Output the line with "A tutorial on" and every following line to the end of the material, exactly as they appear.

··· Data for review ···

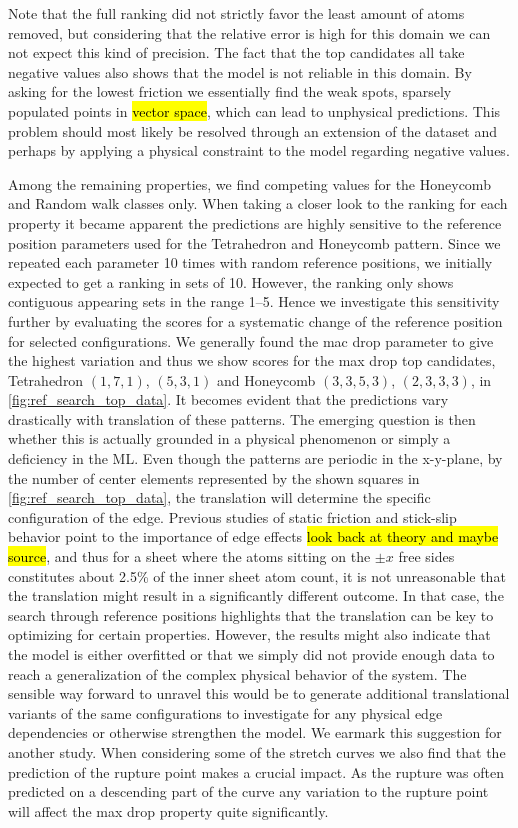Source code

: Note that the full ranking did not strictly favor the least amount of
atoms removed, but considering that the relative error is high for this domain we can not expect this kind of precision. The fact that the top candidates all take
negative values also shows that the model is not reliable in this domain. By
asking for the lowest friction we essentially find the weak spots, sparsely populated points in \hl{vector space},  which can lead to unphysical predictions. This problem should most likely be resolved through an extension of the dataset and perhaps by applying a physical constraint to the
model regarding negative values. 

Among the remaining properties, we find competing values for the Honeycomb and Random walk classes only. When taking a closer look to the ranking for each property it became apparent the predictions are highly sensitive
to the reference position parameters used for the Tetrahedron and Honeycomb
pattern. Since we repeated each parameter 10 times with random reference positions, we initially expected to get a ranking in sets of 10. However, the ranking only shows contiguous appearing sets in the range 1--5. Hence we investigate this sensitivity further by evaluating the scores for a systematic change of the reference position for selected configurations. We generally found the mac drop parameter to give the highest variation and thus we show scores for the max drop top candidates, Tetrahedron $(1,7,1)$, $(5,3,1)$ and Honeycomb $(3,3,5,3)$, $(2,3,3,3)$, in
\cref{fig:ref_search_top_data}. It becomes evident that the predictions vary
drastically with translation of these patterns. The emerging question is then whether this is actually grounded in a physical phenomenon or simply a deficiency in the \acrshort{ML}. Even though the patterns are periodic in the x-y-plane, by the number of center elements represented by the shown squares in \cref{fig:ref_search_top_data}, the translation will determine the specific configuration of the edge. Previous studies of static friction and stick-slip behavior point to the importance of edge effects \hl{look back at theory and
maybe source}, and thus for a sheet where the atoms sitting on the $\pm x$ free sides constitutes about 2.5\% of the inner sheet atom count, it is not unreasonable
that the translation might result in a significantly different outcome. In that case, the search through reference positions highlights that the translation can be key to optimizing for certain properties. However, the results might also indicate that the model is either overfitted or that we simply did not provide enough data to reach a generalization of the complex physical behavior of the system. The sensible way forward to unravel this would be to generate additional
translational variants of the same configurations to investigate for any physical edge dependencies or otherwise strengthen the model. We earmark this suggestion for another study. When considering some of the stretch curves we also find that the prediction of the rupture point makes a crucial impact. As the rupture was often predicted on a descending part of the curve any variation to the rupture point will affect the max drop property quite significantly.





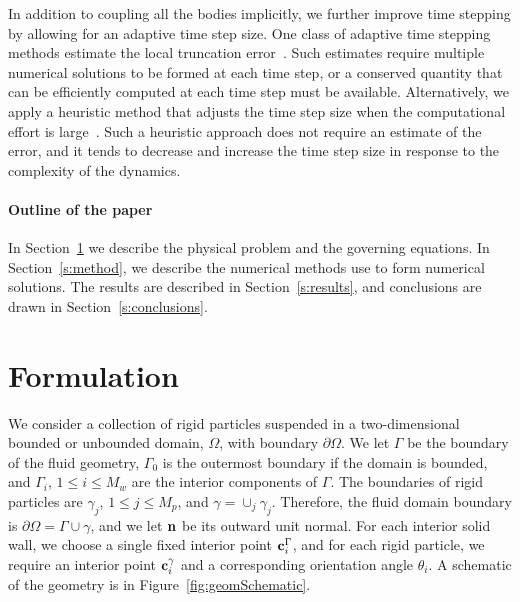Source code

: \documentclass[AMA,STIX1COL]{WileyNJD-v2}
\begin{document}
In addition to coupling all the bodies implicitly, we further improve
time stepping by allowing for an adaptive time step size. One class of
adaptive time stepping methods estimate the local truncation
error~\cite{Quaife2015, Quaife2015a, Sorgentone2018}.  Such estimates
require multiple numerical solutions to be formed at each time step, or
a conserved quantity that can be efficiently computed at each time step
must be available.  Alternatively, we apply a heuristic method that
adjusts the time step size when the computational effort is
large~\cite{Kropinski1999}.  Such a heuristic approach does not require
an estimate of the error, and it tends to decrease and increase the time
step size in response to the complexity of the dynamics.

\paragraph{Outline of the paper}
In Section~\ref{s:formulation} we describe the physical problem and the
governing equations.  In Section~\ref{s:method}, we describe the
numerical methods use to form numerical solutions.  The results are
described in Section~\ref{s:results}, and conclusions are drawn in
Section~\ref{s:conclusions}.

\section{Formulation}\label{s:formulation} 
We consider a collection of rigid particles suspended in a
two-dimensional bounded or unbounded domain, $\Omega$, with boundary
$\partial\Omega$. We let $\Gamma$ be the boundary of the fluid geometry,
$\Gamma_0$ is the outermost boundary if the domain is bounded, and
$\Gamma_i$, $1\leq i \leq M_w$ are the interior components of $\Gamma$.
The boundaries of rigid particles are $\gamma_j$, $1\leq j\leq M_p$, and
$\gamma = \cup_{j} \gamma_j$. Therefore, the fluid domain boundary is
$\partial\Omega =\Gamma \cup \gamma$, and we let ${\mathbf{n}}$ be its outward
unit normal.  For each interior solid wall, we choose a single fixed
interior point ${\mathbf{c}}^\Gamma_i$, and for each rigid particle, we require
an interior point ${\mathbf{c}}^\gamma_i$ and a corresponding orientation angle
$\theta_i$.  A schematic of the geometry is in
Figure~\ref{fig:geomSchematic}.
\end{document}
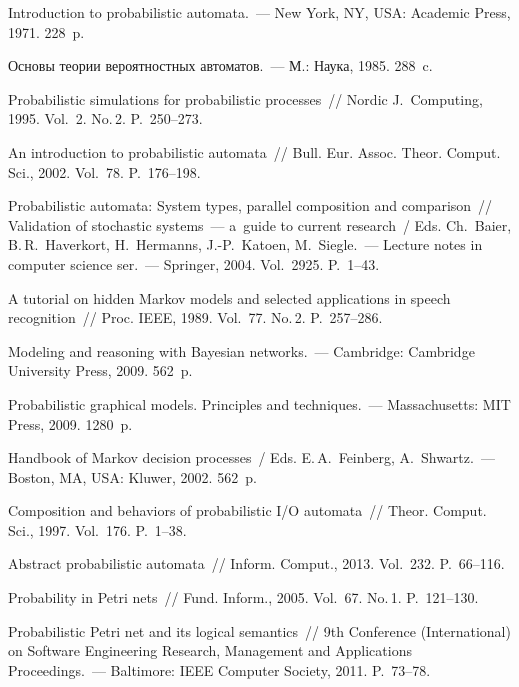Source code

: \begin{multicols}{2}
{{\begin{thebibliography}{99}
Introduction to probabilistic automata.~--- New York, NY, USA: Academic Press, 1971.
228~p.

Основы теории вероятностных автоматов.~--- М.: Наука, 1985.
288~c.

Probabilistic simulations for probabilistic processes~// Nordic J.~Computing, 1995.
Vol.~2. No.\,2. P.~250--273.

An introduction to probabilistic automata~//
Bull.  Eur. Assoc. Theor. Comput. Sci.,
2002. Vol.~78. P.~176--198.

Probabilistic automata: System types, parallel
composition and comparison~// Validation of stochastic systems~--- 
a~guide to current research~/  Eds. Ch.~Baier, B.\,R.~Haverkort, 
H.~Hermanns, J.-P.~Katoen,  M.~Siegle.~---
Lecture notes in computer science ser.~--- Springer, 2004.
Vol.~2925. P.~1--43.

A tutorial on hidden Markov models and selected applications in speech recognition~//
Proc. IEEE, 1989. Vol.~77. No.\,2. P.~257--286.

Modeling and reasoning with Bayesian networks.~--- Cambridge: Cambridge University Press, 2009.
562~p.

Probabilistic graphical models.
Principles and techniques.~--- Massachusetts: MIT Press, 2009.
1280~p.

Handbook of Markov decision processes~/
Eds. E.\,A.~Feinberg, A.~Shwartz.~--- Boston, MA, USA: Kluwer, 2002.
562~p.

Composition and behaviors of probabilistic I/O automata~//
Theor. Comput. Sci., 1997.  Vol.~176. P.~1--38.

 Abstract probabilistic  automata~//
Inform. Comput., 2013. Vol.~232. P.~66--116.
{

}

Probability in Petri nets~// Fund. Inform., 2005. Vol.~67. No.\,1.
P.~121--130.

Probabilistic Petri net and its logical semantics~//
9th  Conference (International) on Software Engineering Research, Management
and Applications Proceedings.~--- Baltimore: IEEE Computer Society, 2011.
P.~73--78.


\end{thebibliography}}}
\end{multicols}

···

> _Response area_
A tutorial on hidden Markov models and selected applications in speech recognition~//
Proc. IEEE, 1989. Vol.~77. No.\,2. P.~257--286.

Modeling and reasoning with Bayesian networks.~--- Cambridge: Cambridge University Press, 2009.
562~p.

Probabilistic graphical models.
Principles and techniques.~--- Massachusetts: MIT Press, 2009.
1280~p.

Handbook of Markov decision processes~/
Eds. E.\,A.~Feinberg, A.~Shwartz.~--- Boston, MA, USA: Kluwer, 2002.
562~p.

Composition and behaviors of probabilistic I/O automata~//
Theor. Comput. Sci., 1997.  Vol.~176. P.~1--38.

 Abstract probabilistic  automata~//
Inform. Comput., 2013. Vol.~232. P.~66--116.
{

}

Probability in Petri nets~// Fund. Inform., 2005. Vol.~67. No.\,1.
P.~121--130.

Probabilistic Petri net and its logical semantics~//
9th  Conference (International) on Software Engineering Research, Management
and Applications Proceedings.~--- Baltimore: IEEE Computer Society, 2011.
P.~73--78.


\end{thebibliography}}}
\end{multicols}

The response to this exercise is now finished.